Sirius is now laughing so hard that he's completely speechless, tears streaming from the corner of his eyes. Remus puts his hand over his eyes and shakes his head. 

“Why me?” he says, weakly. “Why not him?” 

“Because you're a prefect, Moony – that's what Nick told me, because I asked him, because I didn't much fancy the idea of standing there in front of Lily Evans and defending you two idiots' proclivity for public snogging – and also because he thinks dear Padfoot here is a lost cause and not worth lecturing, since he wouldn't listen anyway. Also the way you wear your tie is a disgrace to the school, Pads, apparently – I've been told to pass it on.” 

“Duly noted,” says Sirius, wiping the tears from his eyes. “But tell us more, what did Nick say exactly? Did he order Moony never to see me again?” he inquires, overcoming an additional burst of hilarity. “I think I would quite enjoy a forbidden romance, actually.” 

“The gist of it was that prefects are supposed to uphold the standards of decency and good behaviour, and that the other ghosts kept coming up to him and telling him they'd found you two with your hands down each other's pants, so he finally felt like he had to take the situation into his own hands.” 

“Funnily enough, that's exactly what I was telling Moony the last time the Grey Lady barged in on us.” 

James rolls his eyes. 

“Evans seemed to find the whole thing very amusing, too,” he says, glaring at Remus. “Are you in the habit of discussing your sexual life with her, I wonder? She didn't seem surprised or anything.” 

“By the fact that I'm dating Sirius, you mean? He put bloody _celebratory banners_ up in the common room when we started going out, for Merlin's sake. I'd assume _everyone_ knows.” 

“Oh,” says James, stumped. “Right. I forgot about that.” 

“Definitely my best work,” says Sirius, gazing dreamily into the distance. “I can make some for you too, Prongs, if you ever manage to get with her. I'm sure she'd love them.” 

“Just as long as she doesn't love _Moony_ ,” mutters James, darkly. 

Remus snorts. 

“Honestly, James.” 

“She touched my arm when we said goodbye.” 

“So?” 

“It almost looked as she was expecting a hug.” 

“Did it, now?” says Sirius, suddenly alert. “What does she want to hug my boyfriend for?” 

“You are both being ridiculous.” 

“I think she fancies you.” 

“She does _not_ fancy me, James. And girls like to hug their friends, they just do.” 

“No girl has ever hugged _me_ ,” says Sirius, stiffly. 

“That's because you act like an arse, so you have no girl friends.
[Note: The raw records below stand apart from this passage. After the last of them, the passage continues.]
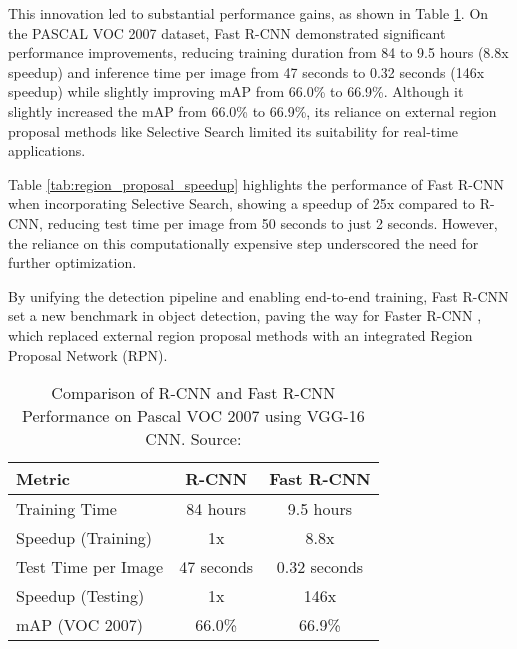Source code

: \documentclass[3p,times]{elsarticle}
\begin{document}
This innovation led to substantial performance gains, as shown in Table \ref{tab:fast_rcnn_results}. On the PASCAL VOC 2007 dataset, Fast R-CNN demonstrated significant performance improvements, reducing training duration from 84 to 9.5 hours \cite{girshick2015fastrcnn} (8.8x speedup) and inference time per image from 47 seconds to 0.32 seconds (146x speedup) while slightly improving mAP from 66.0\% to 66.9\%. Although it slightly increased the mAP from 66.0\% to 66.9\%, its reliance on external region proposal methods like Selective Search limited its suitability for real-time applications.

Table \ref{tab:region_proposal_speedup} highlights the performance of Fast R-CNN when incorporating Selective Search, showing a speedup of 25x compared to R-CNN, reducing test time per image from 50 seconds to just 2 seconds. However, the reliance on this computationally expensive step underscored the need for further optimization.

By unifying the detection pipeline and enabling end-to-end training, Fast R-CNN set a new benchmark in object detection, paving the way for Faster R-CNN \citet{ren2016fasterrcnnrealtimeobject}, which replaced external region proposal methods with an integrated Region Proposal Network (RPN).
\begin{table}[H]
\centering
\caption{Comparison of R-CNN and Fast R-CNN Performance on Pascal VOC 2007 using VGG-16 CNN. Source: \cite{girshick2015fastrcnn}}
\label{tab:fast_rcnn_results}
\begin{tabular}{|l|c|c|}
\hline
\textbf{Metric}              & \textbf{R-CNN}     & \textbf{Fast R-CNN} \\ \hline
Training Time                & 84 hours          & 9.5 hours           \\ \hline
Speedup (Training)           & 1x                & 8.8x                \\ \hline
Test Time per Image          & 47 seconds        & 0.32 seconds        \\ \hline
Speedup (Testing)            & 1x                & 146x                \\ \hline
mAP (VOC 2007)               & 66.0\%            & 66.9\%              \\ \hline
\end{tabular}
\end{table}
\end{document}
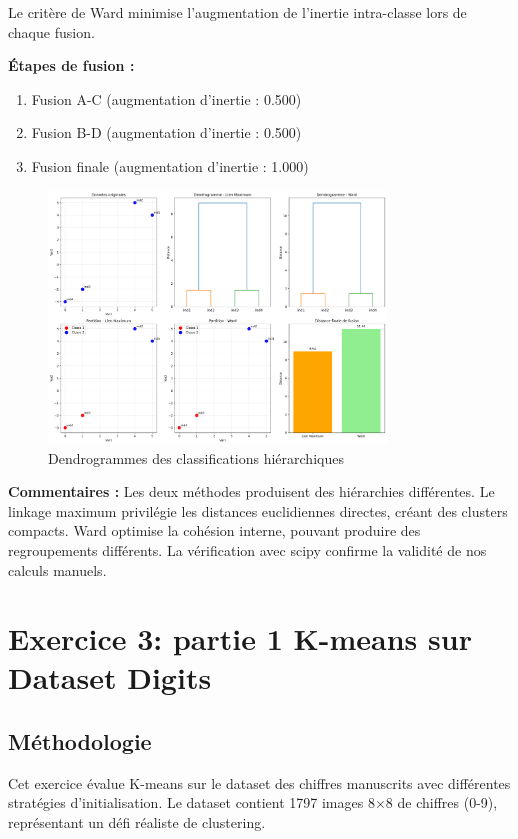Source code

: \documentclass[12pt,a4paper]{article}
\begin{document}
Le critère de Ward minimise l'augmentation de l'inertie intra-classe lors de chaque fusion.

\textbf{Étapes de fusion :}
\begin{enumerate}
    \item Fusion A-C (augmentation d'inertie : 0.500)
    \item Fusion B-D (augmentation d'inertie : 0.500)
    \item Fusion finale (augmentation d'inertie : 1.000)
\end{enumerate}

\begin{figure}[H]
    \centering
    \includegraphics[width=0.8\textwidth]{exercice2_hierarchique.png}
    \caption{Dendrogrammes des classifications hiérarchiques}
    \label{fig:hierarchique}
\end{figure}

\textbf{Commentaires :} Les deux méthodes produisent des hiérarchies différentes. Le linkage maximum privilégie les distances euclidiennes directes, créant des clusters compacts. Ward optimise la cohésion interne, pouvant produire des regroupements différents. La vérification avec scipy confirme la validité de nos calculs manuels.

\section{Exercice 3:  partie 1 K-means sur Dataset Digits}

\subsection{Méthodologie}

Cet exercice évalue K-means sur le dataset des chiffres manuscrits avec différentes stratégies d'initialisation. Le dataset contient 1797 images 8×8 de chiffres (0-9), représentant un défi réaliste de clustering.
\end{document}
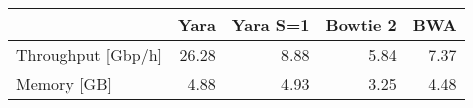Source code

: \begin{tabular}{lrrrr}
  \toprule
 & Yara & Yara S=1 & Bowtie 2 & BWA \\ 
  \midrule
Throughput [Gbp/h] & 26.28 & 8.88 & 5.84 & 7.37 \\ 
  Memory [GB] & 4.88 & 4.93 & 3.25 & 4.48 \\ 
   \bottomrule
\end{tabular}
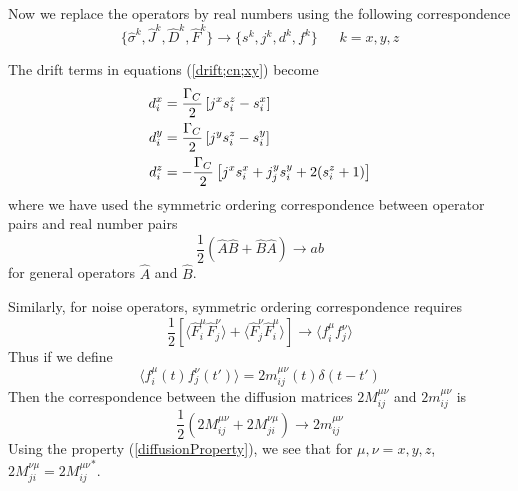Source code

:\documentclass{article}
\newcommand{\gc}{\Gamma_C}
\begin{document}
Now we replace the operators by real numbers using the following correspondence
\begin{equation}
    \{\hat{\sigma}^k, \hat{J}^k, \hat{D}^k, \hat{F}^k\} \longrightarrow \{s^k, j^k, d^k, f^k\}\ \ \ \ \ \ \  k=x,y,z
\end{equation}

The drift terms in equations (\ref{drift;cn;xy}) become
 \begin{align}
    \label{drift;cn;xy;cNumber}
     \notag d_i^x  & = \frac{\gc}{2}\left[j^x s_i^z-s_i^x\right]\\%
     d_i^y  & = \frac{\gc}{2}\left[j^y s_i^z-s_i^y\right]\\%
     \notag d_i^z & =  -\frac{\gc}{2}\left[j^xs_i^x+j_j^ys_i^y+2(s_i^z+1)\right]%
\end{align}
where we have used the symmetric ordering correspondence between operator pairs and real number pairs
\begin{equation}
    \frac{1}{2}\left(\hat{A}\hat{B}+\hat{B}\hat{A}\right) \longrightarrow ab
\end{equation}
for general operators $\hat{A}$ and $\hat{B}$.

Similarly, for noise operators, symmetric ordering correspondence requires
\begin{equation}
    \frac{1}{2}\left[ \langle \hat{F}_i^\mu\hat{F}_j^\nu\rangle+\langle\hat{F}_j^\nu\hat{F}_i^\mu\rangle\right]\longrightarrow\langle  f_i^\mu f_j^\nu \rangle
\end{equation}
Thus if we define
\begin{equation}
\label{def:diffusion;cNumber}
    \langle f_i^\mu(t)f_j^\nu(t')\rangle = 2m_{ij}^{\mu \nu}(t)\delta(t-t')
\end{equation}
Then the correspondence between the diffusion matrices $2M_{ij}^{\mu \nu}$ and $2m_{ij}^{\mu \nu}$ is 
\begin{equation}
    \frac{1}{2}\left(2M_{ij}^{\mu \nu}+2M_{ji}^{\nu \mu}\right) \longrightarrow 2m_{ij}^{\mu \nu}
\end{equation}
Using the property (\ref{diffusionProperty}), we see that for $\mu, \nu=x,y,z$, $2M_{ji}^{\nu \mu}={2M_{ij}^{\mu \nu}}^\ast$. 
\end{document}
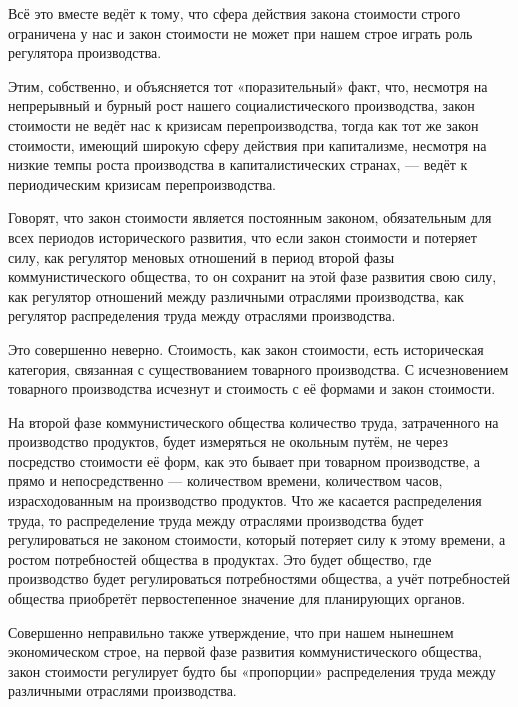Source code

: \documentclass[12pt, a4paper, openany]{book}
\begin{document}
Всё это вместе ведёт к тому, что сфера действия закона стоимости строго ограничена у нас и закон стоимости не может при нашем строе играть роль регулятора производства.



Этим, собственно, и объясняется тот «поразительный» факт, что, несмотря на непрерывный и бурный рост нашего социалистического производства, закон стоимости не ведёт нас к кризисам перепроизводства, тогда как тот же закон стоимости, имеющий широкую сферу действия при капитализме, несмотря на низкие темпы роста производства в капиталистических странах, — ведёт к периодическим кризисам перепроизводства.



Говорят, что закон стоимости является постоянным законом, обязательным для всех периодов исторического развития, что если закон стоимости и потеряет силу, как регулятор меновых отношений в период второй фазы коммунистического общества, то он сохранит на этой фазе развития свою силу, как регулятор отношений между различными отраслями производства, как регулятор распределения труда между отраслями производства.



Это совершенно неверно. Стоимость, как закон стоимости, есть историческая категория, связанная с существованием товарного производства. С исчезновением товарного производства исчезнут и стоимость с её формами и закон стоимости.



На второй фазе коммунистического общества количество труда, затраченного на производство продуктов, будет измеряться не окольным путём, не через посредство стоимости её форм, как это бывает при товарном производстве, а прямо и непосредственно — количеством времени, количеством часов, израсходованным на производство продуктов. Что же касается распределения труда, то распределение труда между отраслями производства будет регулироваться не законом стоимости, который потеряет силу к этому времени, а ростом потребностей общества в продуктах. Это будет общество, где производство будет регулироваться потребностями общества, а учёт потребностей общества приобретёт первостепенное значение для планирующих органов.



Совершенно неправильно также утверждение, что при нашем нынешнем экономическом строе, на первой фазе развития коммунистического общества, закон стоимости регулирует будто бы «пропорции» распределения труда между различными отраслями производства.
\end{document}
Same goes for you, James, by the way.” 

“I'm not particularly convinced,” says James. 

“Neither am I. I propose we give Evans a good hexing, to teach her to keep her hands to herself.” 

“Leave Evans out of this,” says James, hotly. “Moony has probably been leading her on.” 

“Yeah, I surely have,” says Remus. “Why, this whole getting with Sirius thing was nothing but a ruse to get girls interested. And look! It worked. They are touching my arm now, and calling me by my first name. Next thing you know, I'll have my own personal harem.” 

“You're not funny.” 

“I propose we give Moony a good hexing, to teach him not to toy with our feelings.” 

“Seconded.” 

**Notes for the Chapter:**

> Boys are the worst <3
> 
> ("Not morally, but I'm wearing pants if that's what you're asking" is probably one of my favourite jokes ever, and I wish I knew who to credit for it.)


End file.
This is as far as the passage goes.